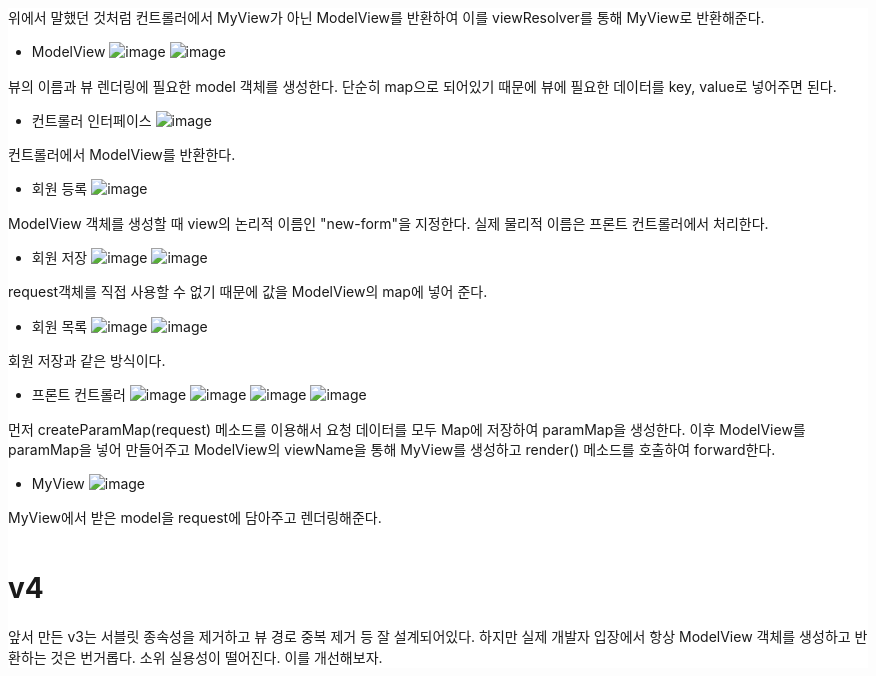 위에서 말했던 것처럼 컨트롤러에서 MyView가 아닌 ModelView를 반환하여 이를 viewResolver를 통해 MyView로 반환해준다.

+ ModelView
![image](https://github.com/ManchanTime/TrashBoys/assets/127479677/2ac752b9-f6fa-4d9f-9691-536500fb4377)
![image](https://github.com/ManchanTime/TrashBoys/assets/127479677/f102e046-23de-44f7-bf89-d7c56e9f9709)

뷰의 이름과 뷰 렌더링에 필요한 model 객체를 생성한다. 단순히 map으로 되어있기 때문에 뷰에 필요한 데이터를 key, value로 넣어주면 된다.

+ 컨트롤러 인터페이스
![image](https://github.com/ManchanTime/TrashBoys/assets/127479677/e67f5f9f-fb9a-4083-a517-9c095d908b59)

컨트롤러에서 ModelView를 반환한다.

+ 회원 등록
![image](https://github.com/ManchanTime/TrashBoys/assets/127479677/7b25741b-13a8-424e-b768-91cc935baf7b)

ModelView 객체를 생성할 때 view의 논리적 이름인 "new-form"을 지정한다. 실제 물리적 이름은 프론트 컨트롤러에서 처리한다.

+ 회원 저장
![image](https://github.com/ManchanTime/TrashBoys/assets/127479677/81e920c6-d8b9-46e7-9437-1045778144f2)
![image](https://github.com/ManchanTime/TrashBoys/assets/127479677/e6c91646-659a-4e25-a569-f9ffecf43fd4)

request객체를 직접 사용할 수 없기 때문에 값을 ModelView의 map에 넣어 준다.

+ 회원 목록
![image](https://github.com/ManchanTime/TrashBoys/assets/127479677/4b0b2c67-5230-4e93-9246-7c8487582b4f)
![image](https://github.com/ManchanTime/TrashBoys/assets/127479677/6034c07e-8f72-4636-a4dd-6c86a1abe30e)

회원 저장과 같은 방식이다.

+ 프론트 컨트롤러
![image](https://github.com/ManchanTime/TrashBoys/assets/127479677/7bfc5b96-869f-44db-95c2-cb55edc4c1e4)
![image](https://github.com/ManchanTime/TrashBoys/assets/127479677/010567d2-8553-4209-9d49-894d7ad87823)
![image](https://github.com/ManchanTime/TrashBoys/assets/127479677/aef2a683-12a3-4fe5-97c9-54e139666ce8)
![image](https://github.com/ManchanTime/TrashBoys/assets/127479677/547bbe14-31e3-4c2c-aa6c-3e6c13d79e26)

먼저 createParamMap(request) 메소드를 이용해서 요청 데이터를 모두 Map에 저장하여 paramMap을 생성한다.
이후 ModelView를 paramMap을 넣어 만들어주고 ModelView의 viewName을 통해 MyView를 생성하고 render() 메소드를 호출하여 forward한다.

+ MyView
![image](https://github.com/ManchanTime/TrashBoys/assets/127479677/ffe9b5ee-5381-491a-ba93-a57162e764a8)

MyView에서 받은 model을 request에 담아주고 렌더링해준다.

# v4
앞서 만든 v3는 서블릿 종속성을 제거하고 뷰 경로 중복 제거 등 잘 설계되어있다. 하지만 실제 개발자 입장에서 항상 ModelView 객체를 생성하고 반환하는 것은
번거롭다. 소위 실용성이 떨어진다.
이를 개선해보자.
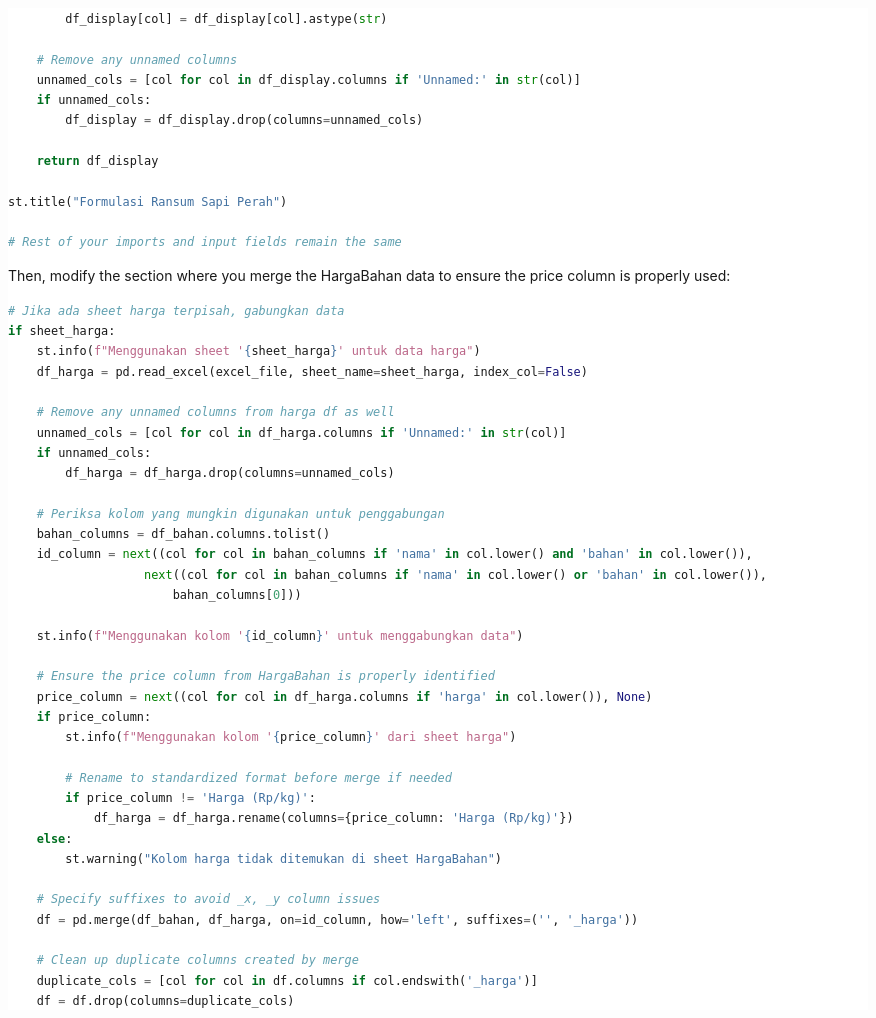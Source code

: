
 ```python
        df_display[col] = df_display[col].astype(str)
    
    # Remove any unnamed columns
    unnamed_cols = [col for col in df_display.columns if 'Unnamed:' in str(col)]
    if unnamed_cols:
        df_display = df_display.drop(columns=unnamed_cols)
    
    return df_display

st.title("Formulasi Ransum Sapi Perah")

# Rest of your imports and input fields remain the same
```

Then, modify the section where you merge the HargaBahan data to ensure the price column is properly used:

```python
# Jika ada sheet harga terpisah, gabungkan data
if sheet_harga:
    st.info(f"Menggunakan sheet '{sheet_harga}' untuk data harga")
    df_harga = pd.read_excel(excel_file, sheet_name=sheet_harga, index_col=False)
    
    # Remove any unnamed columns from harga df as well
    unnamed_cols = [col for col in df_harga.columns if 'Unnamed:' in str(col)]
    if unnamed_cols:
        df_harga = df_harga.drop(columns=unnamed_cols)
    
    # Periksa kolom yang mungkin digunakan untuk penggabungan
    bahan_columns = df_bahan.columns.tolist()
    id_column = next((col for col in bahan_columns if 'nama' in col.lower() and 'bahan' in col.lower()), 
                   next((col for col in bahan_columns if 'nama' in col.lower() or 'bahan' in col.lower()),
                       bahan_columns[0]))
    
    st.info(f"Menggunakan kolom '{id_column}' untuk menggabungkan data")
    
    # Ensure the price column from HargaBahan is properly identified
    price_column = next((col for col in df_harga.columns if 'harga' in col.lower()), None)
    if price_column:
        st.info(f"Menggunakan kolom '{price_column}' dari sheet harga")
        
        # Rename to standardized format before merge if needed
        if price_column != 'Harga (Rp/kg)':
            df_harga = df_harga.rename(columns={price_column: 'Harga (Rp/kg)'})
    else:
        st.warning("Kolom harga tidak ditemukan di sheet HargaBahan")
    
    # Specify suffixes to avoid _x, _y column issues
    df = pd.merge(df_bahan, df_harga, on=id_column, how='left', suffixes=('', '_harga'))
    
    # Clean up duplicate columns created by merge
    duplicate_cols = [col for col in df.columns if col.endswith('_harga')]
    df = df.drop(columns=duplicate_cols)
```
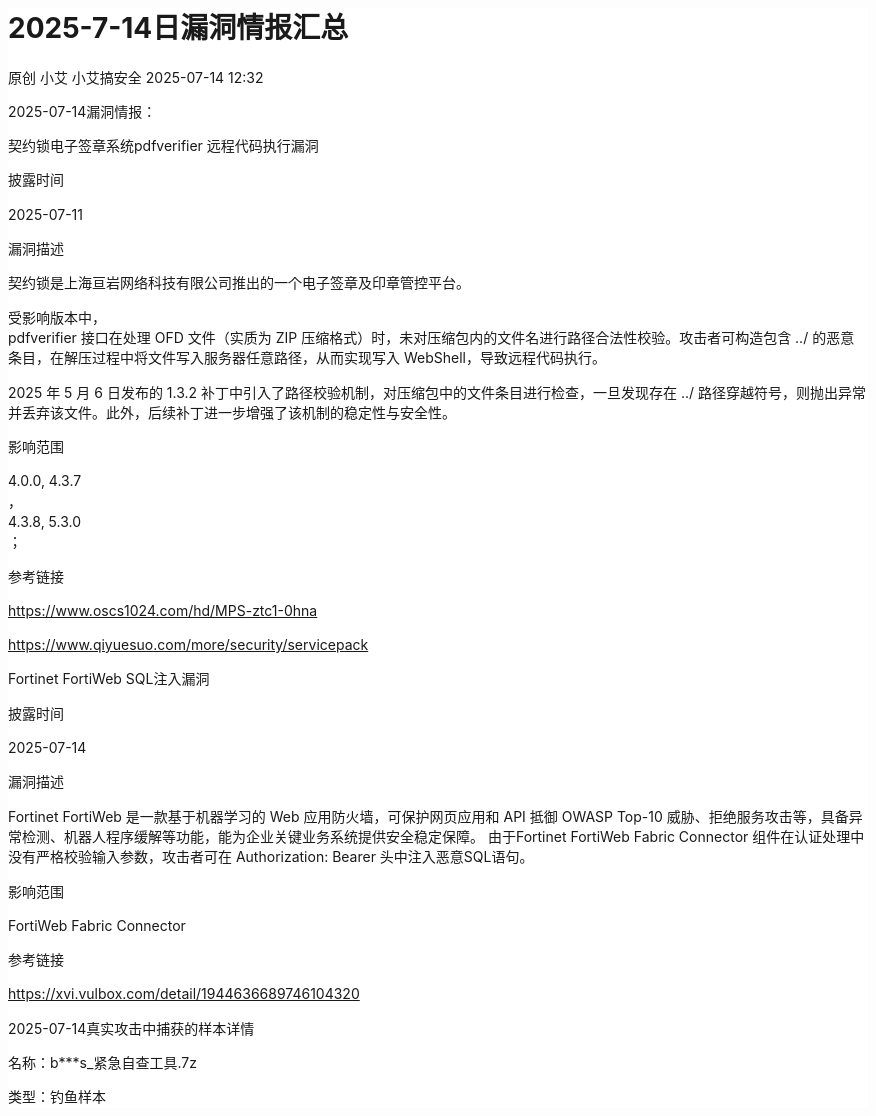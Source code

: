 #  2025-7-14日漏洞情报汇总  
原创 小艾  小艾搞安全   2025-07-14 12:32  
  
2025-07-14漏洞情报：  
  
契约锁电子签章系统pdfverifier 远程代码执行漏洞  
  
披露时间  
  
2025-07-11  
  
漏洞描述  
  
契约锁是上海亘岩网络科技有限公司推出的一个电子签章及印章管控平台。  
  
受影响版本中，  
pdfverifier 接口在处理 OFD 文件（实质为 ZIP 压缩格式）时，未对压缩包内的文件名进行路径合法性校验。攻击者可构造包含 ../ 的恶意条目，在解压过程中将文件写入服务器任意路径，从而实现写入 WebShell，导致远程代码执行。  
  
2025 年 5 月 6 日发布的 1.3.2 补丁中引入了路径校验机制，对压缩包中的文件条目进行检查，一旦发现存在 ../ 路径穿越符号，则抛出异常并丢弃该文件。此外，后续补丁进一步增强了该机制的稳定性与安全性。  
  
影响范围  
  
4.0.0, 4.3.7  
，  
4.3.8, 5.3.0  
；  
  
参考链接  
  
https://www.oscs1024.com/hd/MPS-ztc1-0hna  
  
https://www.qiyuesuo.com/more/security/servicepack  
  
Fortinet FortiWeb SQL注入漏洞  
  
披露时间  
  
2025-07-14  
  
漏洞描述  
  
Fortinet FortiWeb 是一款基于机器学习的 Web 应用防火墙，可保护网页应用和 API 抵御 OWASP Top-10 威胁、拒绝服务攻击等，具备异常检测、机器人程序缓解等功能，能为企业关键业务系统提供安全稳定保障。 由于Fortinet FortiWeb Fabric Connector 组件在认证处理中没有严格校验输入参数，攻击者可在 Authorization: Bearer 头中注入恶意SQL语句。  
  
影响范围  
  
FortiWeb Fabric Connector  
  
参考链接  
  
https://xvi.vulbox.com/detail/1944636689746104320  
  
2025-07-14真实攻击中捕获的样本详情  
  
名称：b***s_紧急自查工具.7z  
  
类型：钓鱼样本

···

Find out how many lines in the listing contain the string "Remove". Give the number alone.

RESPONSE TO THIS TASK — 2